» **WHAT IS REQUIRED**: Each line in the listing below that contains "example" should be returned.

» **TASK INPUTS**:
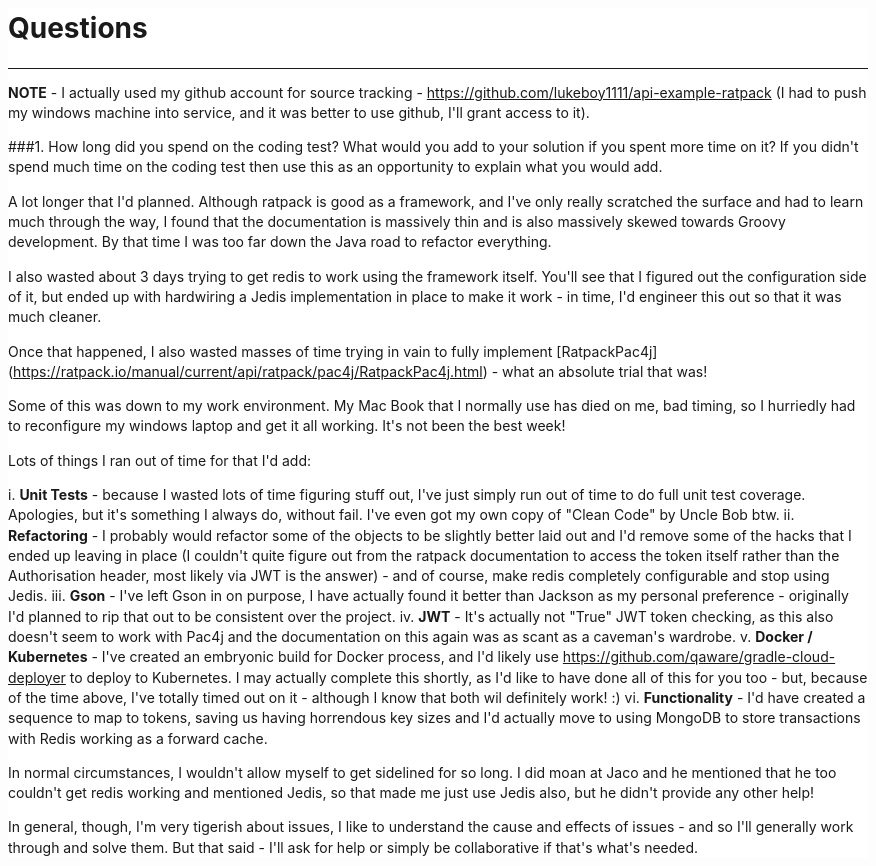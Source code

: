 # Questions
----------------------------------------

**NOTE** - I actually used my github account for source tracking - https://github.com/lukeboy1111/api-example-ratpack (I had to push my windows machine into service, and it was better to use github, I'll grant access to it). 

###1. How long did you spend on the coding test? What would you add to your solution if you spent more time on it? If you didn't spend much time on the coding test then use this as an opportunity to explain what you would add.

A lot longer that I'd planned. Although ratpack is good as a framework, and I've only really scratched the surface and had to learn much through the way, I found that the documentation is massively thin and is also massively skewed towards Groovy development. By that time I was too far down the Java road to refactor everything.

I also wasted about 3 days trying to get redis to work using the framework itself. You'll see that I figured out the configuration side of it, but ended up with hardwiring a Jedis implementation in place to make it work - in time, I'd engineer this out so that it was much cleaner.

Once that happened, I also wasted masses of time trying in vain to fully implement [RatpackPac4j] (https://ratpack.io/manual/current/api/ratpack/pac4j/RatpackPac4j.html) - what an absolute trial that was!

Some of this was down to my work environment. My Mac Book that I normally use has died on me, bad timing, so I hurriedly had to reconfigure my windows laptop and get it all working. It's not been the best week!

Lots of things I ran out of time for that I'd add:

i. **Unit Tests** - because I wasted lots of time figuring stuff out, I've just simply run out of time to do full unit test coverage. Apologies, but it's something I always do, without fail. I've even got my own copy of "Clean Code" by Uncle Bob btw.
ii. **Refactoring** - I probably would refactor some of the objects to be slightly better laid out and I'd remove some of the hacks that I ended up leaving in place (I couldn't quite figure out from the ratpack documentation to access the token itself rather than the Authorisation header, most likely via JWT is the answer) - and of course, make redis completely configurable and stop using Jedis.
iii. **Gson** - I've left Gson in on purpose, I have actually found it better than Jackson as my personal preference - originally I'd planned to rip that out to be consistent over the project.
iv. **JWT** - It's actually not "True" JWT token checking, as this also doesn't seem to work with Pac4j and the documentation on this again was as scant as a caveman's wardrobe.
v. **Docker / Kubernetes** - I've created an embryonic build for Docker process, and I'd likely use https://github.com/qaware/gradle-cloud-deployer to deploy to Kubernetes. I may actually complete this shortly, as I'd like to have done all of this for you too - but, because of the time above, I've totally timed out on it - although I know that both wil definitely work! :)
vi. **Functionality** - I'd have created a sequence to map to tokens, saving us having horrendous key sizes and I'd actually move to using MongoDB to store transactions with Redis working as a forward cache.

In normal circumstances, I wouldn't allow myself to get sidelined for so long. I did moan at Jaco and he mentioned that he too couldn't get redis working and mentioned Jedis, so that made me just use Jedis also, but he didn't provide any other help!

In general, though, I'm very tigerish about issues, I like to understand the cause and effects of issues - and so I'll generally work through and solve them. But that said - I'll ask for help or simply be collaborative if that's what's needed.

==

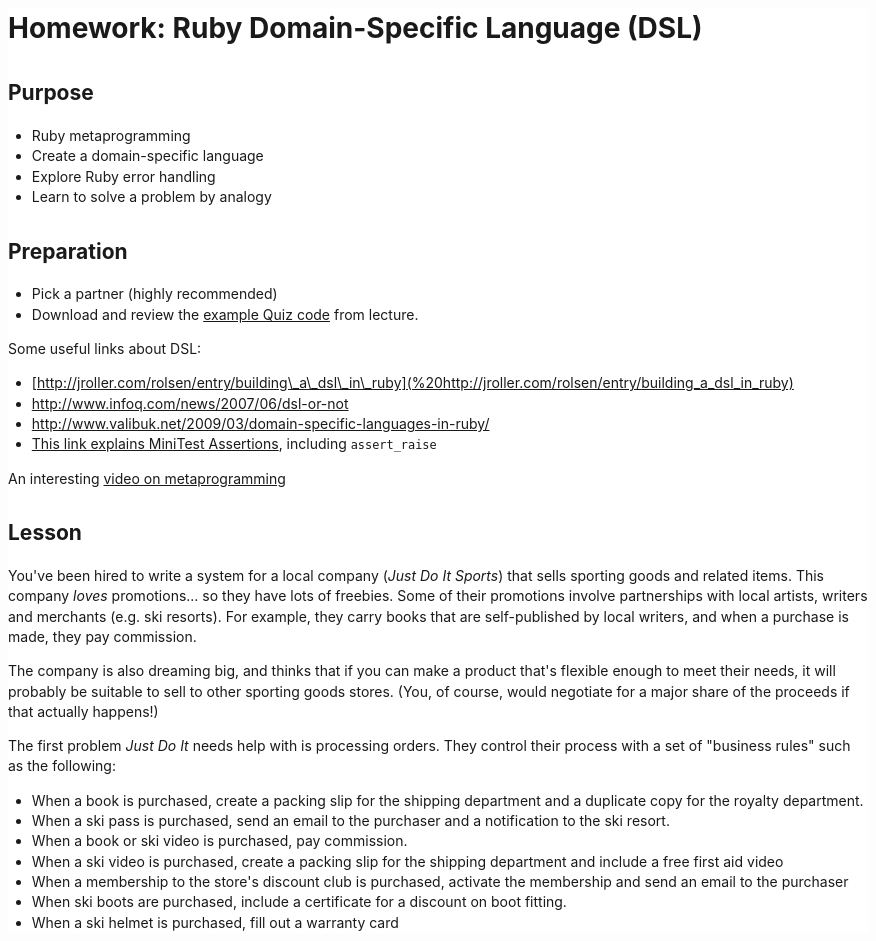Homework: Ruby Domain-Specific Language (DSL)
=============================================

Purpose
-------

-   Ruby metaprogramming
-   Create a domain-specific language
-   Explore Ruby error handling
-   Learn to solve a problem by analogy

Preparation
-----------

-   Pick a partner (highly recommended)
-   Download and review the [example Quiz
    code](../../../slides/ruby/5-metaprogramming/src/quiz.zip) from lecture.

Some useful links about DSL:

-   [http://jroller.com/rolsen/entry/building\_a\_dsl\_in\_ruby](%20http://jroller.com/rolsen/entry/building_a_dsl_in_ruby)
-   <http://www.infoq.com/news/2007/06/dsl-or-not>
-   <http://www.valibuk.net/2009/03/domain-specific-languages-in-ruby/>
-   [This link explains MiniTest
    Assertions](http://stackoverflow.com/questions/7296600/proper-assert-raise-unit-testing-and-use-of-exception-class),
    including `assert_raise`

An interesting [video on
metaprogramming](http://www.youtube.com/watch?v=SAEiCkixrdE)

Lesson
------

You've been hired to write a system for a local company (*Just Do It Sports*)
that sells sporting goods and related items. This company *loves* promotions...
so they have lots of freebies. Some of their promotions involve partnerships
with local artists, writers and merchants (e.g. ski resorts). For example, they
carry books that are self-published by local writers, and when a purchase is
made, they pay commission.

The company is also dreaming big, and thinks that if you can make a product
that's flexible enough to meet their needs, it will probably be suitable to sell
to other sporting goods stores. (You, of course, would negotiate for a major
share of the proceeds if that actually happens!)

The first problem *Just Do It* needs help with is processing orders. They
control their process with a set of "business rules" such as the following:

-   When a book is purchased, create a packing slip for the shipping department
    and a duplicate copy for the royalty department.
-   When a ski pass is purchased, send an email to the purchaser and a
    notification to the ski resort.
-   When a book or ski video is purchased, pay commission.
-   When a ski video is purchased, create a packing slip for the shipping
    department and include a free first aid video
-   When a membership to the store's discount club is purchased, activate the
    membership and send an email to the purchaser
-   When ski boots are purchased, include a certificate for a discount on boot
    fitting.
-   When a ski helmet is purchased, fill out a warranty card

» **SOLUTION FOR THIS EXERCISE**:
**NOTE** - I actually used my github account for source tracking - https://github.com/lukeboy1111/api-example-ratpack (I had to push my windows machine into service, and it was better to use github, I'll grant access to it). 
-   Download and review the [example Quiz
with local artists, writers and merchants (e.g. ski resorts). For example, they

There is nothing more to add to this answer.